Computer History

This information came from the text "Computer Organization & Design," Second Edition, by David A. Patterson and John L. Hennessy, section 1.8. This is an amazing textbook, by the way.

1939-1945 ENIAC Electronic Numeric Integrator And Calculator, funded by US Army, became operational during WWII but not made known until 1946; built at the Moore School of the University of Pennsylvania by J. Presper Eckert and John Mauchly; "widely accepted to be the world's first operational electronic, general purpose computer" [P&H pg 32]; 18,000 vacuum tubes; 1900 addition operations per second.
1944 EDVAC Electronic Discrete Variable Automatic Computer, based on ENIAC; this was the origin of the term von Neumann computer because John von Neumann "wrote up the ideas" [P&H pg 33], but this wasn't entirely fair nor accurate since Eckert and Mauchly engineered it; this was a stored-program computer unlike the ENIAC which was manually programmed; it's not clear from the text whether this machine was ever actually built.
1949 EDSAC Electronic Delay Storage Automatic Calculator, built by Maurice Wilkes of Cambridge University; "the world's first full-scale, operational, stored-program computer" [P&H gp 33].
1949 BINAC Built by Eckert and Mauchly by their Eckert-Mauchly Computer Corporation for Northrop.

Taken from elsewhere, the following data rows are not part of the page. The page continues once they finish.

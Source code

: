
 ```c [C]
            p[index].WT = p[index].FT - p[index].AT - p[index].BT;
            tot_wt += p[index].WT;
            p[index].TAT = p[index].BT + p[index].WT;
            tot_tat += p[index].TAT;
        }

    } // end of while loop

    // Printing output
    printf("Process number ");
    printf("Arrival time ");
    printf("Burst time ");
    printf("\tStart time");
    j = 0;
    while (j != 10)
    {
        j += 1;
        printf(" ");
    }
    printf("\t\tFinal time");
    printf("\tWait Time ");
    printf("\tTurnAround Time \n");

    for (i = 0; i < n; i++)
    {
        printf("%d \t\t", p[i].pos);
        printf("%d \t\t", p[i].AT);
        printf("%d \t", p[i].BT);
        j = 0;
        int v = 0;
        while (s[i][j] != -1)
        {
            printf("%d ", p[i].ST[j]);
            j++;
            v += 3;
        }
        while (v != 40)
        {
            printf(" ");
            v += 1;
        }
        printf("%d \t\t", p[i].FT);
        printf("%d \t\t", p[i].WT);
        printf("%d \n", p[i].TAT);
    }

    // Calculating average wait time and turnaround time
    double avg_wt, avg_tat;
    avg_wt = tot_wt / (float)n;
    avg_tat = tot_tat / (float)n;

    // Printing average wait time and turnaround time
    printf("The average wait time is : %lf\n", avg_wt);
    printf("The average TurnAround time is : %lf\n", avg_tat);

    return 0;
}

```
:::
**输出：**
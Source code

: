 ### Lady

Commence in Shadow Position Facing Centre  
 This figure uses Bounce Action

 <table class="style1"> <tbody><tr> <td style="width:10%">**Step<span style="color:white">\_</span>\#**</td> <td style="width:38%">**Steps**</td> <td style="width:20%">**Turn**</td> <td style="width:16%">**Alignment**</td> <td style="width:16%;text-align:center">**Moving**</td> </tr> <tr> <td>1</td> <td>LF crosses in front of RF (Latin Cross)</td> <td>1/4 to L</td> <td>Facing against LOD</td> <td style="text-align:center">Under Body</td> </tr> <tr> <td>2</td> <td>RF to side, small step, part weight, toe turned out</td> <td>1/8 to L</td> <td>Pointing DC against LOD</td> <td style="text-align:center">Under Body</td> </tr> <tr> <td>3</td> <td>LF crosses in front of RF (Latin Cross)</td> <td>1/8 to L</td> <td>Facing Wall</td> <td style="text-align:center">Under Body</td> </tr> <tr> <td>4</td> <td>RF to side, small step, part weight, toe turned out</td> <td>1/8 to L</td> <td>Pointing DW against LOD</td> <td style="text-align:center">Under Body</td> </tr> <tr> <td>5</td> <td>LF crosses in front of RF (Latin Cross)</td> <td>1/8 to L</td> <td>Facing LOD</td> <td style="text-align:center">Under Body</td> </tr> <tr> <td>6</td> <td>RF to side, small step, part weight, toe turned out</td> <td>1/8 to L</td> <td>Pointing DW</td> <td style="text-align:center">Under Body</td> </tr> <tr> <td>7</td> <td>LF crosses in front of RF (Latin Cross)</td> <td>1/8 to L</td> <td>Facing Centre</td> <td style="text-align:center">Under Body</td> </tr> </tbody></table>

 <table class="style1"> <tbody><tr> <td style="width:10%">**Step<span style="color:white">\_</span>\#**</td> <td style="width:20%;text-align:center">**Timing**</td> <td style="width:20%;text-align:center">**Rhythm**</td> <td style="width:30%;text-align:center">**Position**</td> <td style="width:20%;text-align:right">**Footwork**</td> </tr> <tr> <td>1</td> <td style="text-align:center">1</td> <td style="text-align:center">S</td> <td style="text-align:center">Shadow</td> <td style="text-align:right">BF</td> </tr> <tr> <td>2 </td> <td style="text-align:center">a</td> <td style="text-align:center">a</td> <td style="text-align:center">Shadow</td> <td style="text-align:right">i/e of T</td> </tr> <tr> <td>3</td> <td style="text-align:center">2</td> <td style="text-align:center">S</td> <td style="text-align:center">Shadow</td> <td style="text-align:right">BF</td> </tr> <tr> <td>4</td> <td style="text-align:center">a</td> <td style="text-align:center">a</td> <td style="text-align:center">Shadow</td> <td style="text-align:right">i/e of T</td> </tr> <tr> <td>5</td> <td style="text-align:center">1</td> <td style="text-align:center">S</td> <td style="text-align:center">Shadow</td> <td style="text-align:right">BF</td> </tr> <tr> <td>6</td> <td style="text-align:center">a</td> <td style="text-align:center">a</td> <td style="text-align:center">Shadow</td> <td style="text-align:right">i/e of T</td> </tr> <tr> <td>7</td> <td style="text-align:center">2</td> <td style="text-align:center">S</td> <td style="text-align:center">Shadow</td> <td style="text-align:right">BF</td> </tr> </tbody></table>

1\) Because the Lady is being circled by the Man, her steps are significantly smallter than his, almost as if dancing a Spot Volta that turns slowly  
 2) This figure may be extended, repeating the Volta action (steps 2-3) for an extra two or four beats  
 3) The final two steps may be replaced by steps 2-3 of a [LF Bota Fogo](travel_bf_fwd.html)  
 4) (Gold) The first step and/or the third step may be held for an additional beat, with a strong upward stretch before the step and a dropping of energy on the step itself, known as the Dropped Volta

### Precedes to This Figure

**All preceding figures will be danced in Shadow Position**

1951 UNIVAC I Universal Automatic Computer, by Eckert and Mauchly after their company was bought by Remington-Rand; "designed to be sold as a general-purpose computer... sold for about $1 million and was the first successful commercial computer -- 48 systems were built" [P&H pg 36].
1952 IBM 701 First IBM computer which eventually sold 19 units.
1963 CDC 6600 Control Data Corporation (Seymour Cray) announces the first supercomputer.
1964 IBM System/360 This was the start of the concept of a line of computers based on the same architecture, rather than starting from scratch with each new computer.  There were 6 systems in this line:
Model 40: 1.6MHz,  32KB-256KB,   $225,000
Model 50: 2.0MHz, 128KB-256KB,   $550,000
Model 65: 5.0MHz, 256KB-  1MB, $1,200,000
Model 75: 5.1MHz, 256KB-  1MB, $1,900,000
Those prices are for the processor and memory systems; I/O devices were extra.  The other 2 of the 6 systems aren't listed in the text.
1965 DEC PDP-8 Digital Equipment Corporation sold this, the first commercial minicomputer, for $20,000.
1971 Intel 4004 Intel releases the first microprocessor.
1976 Cray-1 Seymour Cray's Cray Research, Inc., announces the world's first commercial vector supercomputer, that was "simultaneously the fastest in the world, the most expensive, and the computer with the best cost/performance for scientific programs" [P&H pg 39].
1977 Apple II Steve Jobs and Steve Wozniak's personal computer that "defined the personal computer industry" [P&H pg 41].
1981 IBM PC The IBM Personal Computer, the best selling computer of any kind.